Não se escolhe automaticamente o documento com maior remuneração. Também não se presume que o cadastro esteja correto em toda divergência. O resultado deve decorrer da correspondência entre vínculo, competência, natureza e documentação.
Enquadramento da conferência
O art. 29-A da Lei 8.213/1991 disciplina a utilização e a retificação dos dados do CNIS. A Lei 8.212/1991 integra a definição de salário de contribuição e de seus limites.
O perito contábil deve distinguir remuneração bruta, salário de contribuição, contribuição descontada e crédito líquido. Uma guia informa recolhimento; não necessariamente informa diretamente o salário. Um contracheque líquido pode conter descontos pessoais sem relação com a base contributiva.
Como montar o quadro de evidências
A matriz deve apresentar competência, valor em cada fonte, versão, documento de origem e razão da divergência. Pagamentos acumulados, adiantamentos, retificações e diferenças de natureza devem ser identificados antes de propor ajuste.
Quando uma declaração foi substituída, ambas as versões permanecem no histórico, mas não devem ser somadas. A aceitação do dado corrigido no procedimento também deve ser distinguida da conclusão técnica sobre o documento.

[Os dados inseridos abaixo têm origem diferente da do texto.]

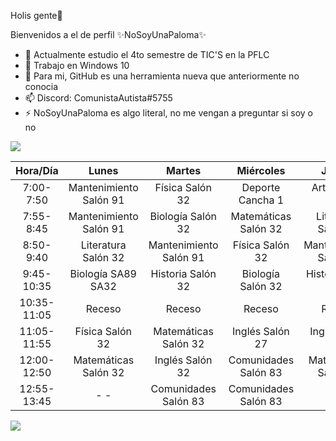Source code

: Holis gente👋                                                                                    

Bienvenidos a el de perfil ✨NoSoyUnaPaloma✨

- 🔭 Actualmente estudio el 4to semestre de TIC'S en la PFLC
- 🌱 Trabajo en Windows 10
- 🤔 Para mi, GitHub es una herramienta nueva que anteriormente no conocia
- 📫 Discord: ComunistaAutista#5755
- ⚡ NoSoyUnaPaloma es algo literal, no me vengan a preguntar si soy o no


 ![](https://images.cooltext.com/5584258.png)

|   Hora/Día  |          Lunes         |         Martes         |       Miércoles      |         Jueves         |        Viernes       |
|:-----------:|:----------------------:|:----------------------:|:--------------------:|:----------------------:|:--------------------:|
|  7:00-7:50  | Mantenimiento Salón 91 |     Física Salón 32    |   Deporte Cancha 1   |     Artes Salón 109    |   Biología Salón 32  |
|  7:55-8:45  | Mantenimiento Salón 91 |    Biología Salón 32   | Matemáticas Salón 32 |   Literatura Salón 32  |    Física Salón 32   |
|  8:50-9:40  |   Literatura Salón 32  | Mantenimiento Salón 91 |    Física Salón 32   | Mantenimiento Salón 91 | Matemáticas Salón 32 |
|  9:45-10:35 |   Biología SA89 SA32   |    Historia Salón 32   |   Biología Salón 32  |    Historia Salón 32   |  Literatura Salón 32 |
| 10:35-11:05 |         Receso         |         Receso         |        Receso        |         Receso         |        Receso        |
| 11:05-11:55 |     Física Salón 32    |  Matemáticas Salón 32  |    Inglés Salón 27   |     Inglés Salón 86    |   Historia Salón 32  |
| 12:00-12:50 |  Matemáticas Salón 32  |     Inglés Salón 32    | Comunidades Salón 83 |  Matemáticas Salón 32  |          - -         |
| 12:55-13:45 |           - -          |  Comunidades Salón 83  | Comunidades Salón 83 |           - -          |          - -         |




![](https://images.cooltext.com/5584257.png)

Exemplo de totais iguais e efeitos diferentes
Considere duas fontes fictícias com o mesmo total nominal de R$ 10.000,00 em dois meses. Para demonstrar o efeito da distribuição, adota-se limite mensal hipotético de R$ 6.000,00, que não representa teto oficial.
| Competência | Fonte A | Fonte B | Base limitada A | Base limitada B |
|---|---|---|---|---|
| Mês 1 | R$ 7.000,00 | R$ 5.000,00 | R$ 6.000,00 | R$ 5.000,00 |
| Mês 2 | R$ 3.000,00 | R$ 5.000,00 | R$ 3.000,00 | R$ 5.000,00 |
| Total | R$ 10.000,00 | R$ 10.000,00 | R$ 9.000,00 | R$ 10.000,00 |
A diferença entre as bases limitadas é R$ 1.000,00, apesar de os totais originais coincidirem. O exemplo mostra por que uma conferência apenas anual pode deixar de detectar divergência relevante.
Ele não demonstra que a fonte B seja a correta por gerar base maior. A escolha depende de prova. Os R$ 1.000,00 também não equivalem a aumento mensal de benefício ou a crédito de restituição.
Testes para localizar a causa
É necessário verificar se parte da remuneração foi deslocada de competência, se há parcelas não contributivas, se a folha foi retificada e se o mesmo pagamento aparece em mais de um relatório. Uma diferença pode decorrer de classificação ou data, e não de omissão de remuneração.
O assistente técnico contábil deve identificar também remunerações concomitantes e limites históricos. Uma fonte incompleta de apenas um empregador não substitui o conjunto mensal quando existem outras atividades pertinentes.
Conclusão nos cálculos judiciais
A memória deve preservar as fontes conflitantes, indicar a hipótese utilizada e medir seu efeito com os demais parâmetros constantes. Atualização, período básico e fórmula do benefício devem ser aplicados em etapas próprias, sem transformar o subtotal nominal em renda previdenciária.
A Costa Nova Associados estrutura o confronto por competência e evidência. No exemplo, a diferença potencial de R$ 1.000,00 resulta da distribuição mensal sob um limite fictício, sem conclusão sobre qual documento prevalece em caso real.
Exemplo hipotético. O limite utilizado não é oficial; a apuração efetiva depende das normas e dos documentos do período.